**GIVEN RECORDS:**
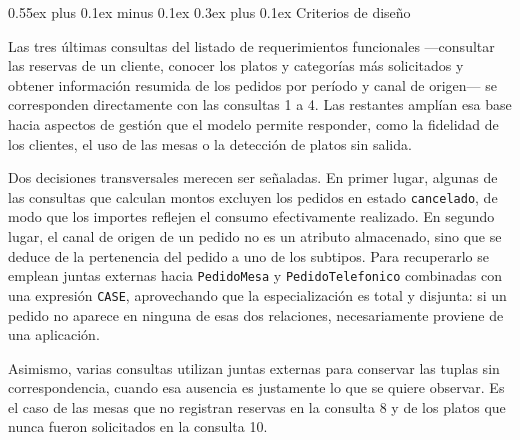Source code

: \documentclass[conference,a4paper,10pt]{IEEEtran}
\makeatletter
\def\subsection{\@startsection{subsection}{2}{\z@}
{0.55ex plus 0.1ex minus 0.1ex}
{0.3ex plus 0.1ex}
{\normalfont\small\bfseries}}
\makeatother
\begin{document}
\subsection{Criterios de diseño}

Las tres últimas consultas del listado de requerimientos funcionales ---consultar las reservas de un cliente, conocer los platos y categorías más solicitados y obtener información resumida de los pedidos por período y canal de origen--- se corresponden directamente con las consultas 1 a 4. Las restantes amplían esa base hacia aspectos de gestión que el modelo permite responder, como la fidelidad de los clientes, el uso de las mesas o la detección de platos sin salida.

Dos decisiones transversales merecen ser señaladas. En primer lugar, algunas de las consultas que calculan montos excluyen los pedidos en estado \texttt{cancelado}, de modo que los importes reflejen el consumo efectivamente realizado. En segundo lugar, el canal de origen de un pedido no es un atributo almacenado, sino que se deduce de la pertenencia del pedido a uno de los subtipos. Para recuperarlo se emplean juntas externas hacia \texttt{PedidoMesa} y \texttt{PedidoTelefonico} combinadas con una expresión \texttt{CASE}, aprovechando que la especialización es total y disjunta: si un pedido no aparece en ninguna de esas dos relaciones, necesariamente proviene de una aplicación.

Asimismo, varias consultas utilizan juntas externas para conservar las tuplas sin correspondencia, cuando esa ausencia es justamente lo que se quiere observar. Es el caso de las mesas que no registran reservas en la consulta 8 y de los platos que nunca fueron solicitados en la consulta 10.


\end{document}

**WHAT IS EXPECTED:** Gather from the data above every line with the string "subsection".

**ANSWER FOR THE TASK:**
\def\subsection{\@startsection{subsection}{2}{\z@}
\subsection{Criterios de diseño}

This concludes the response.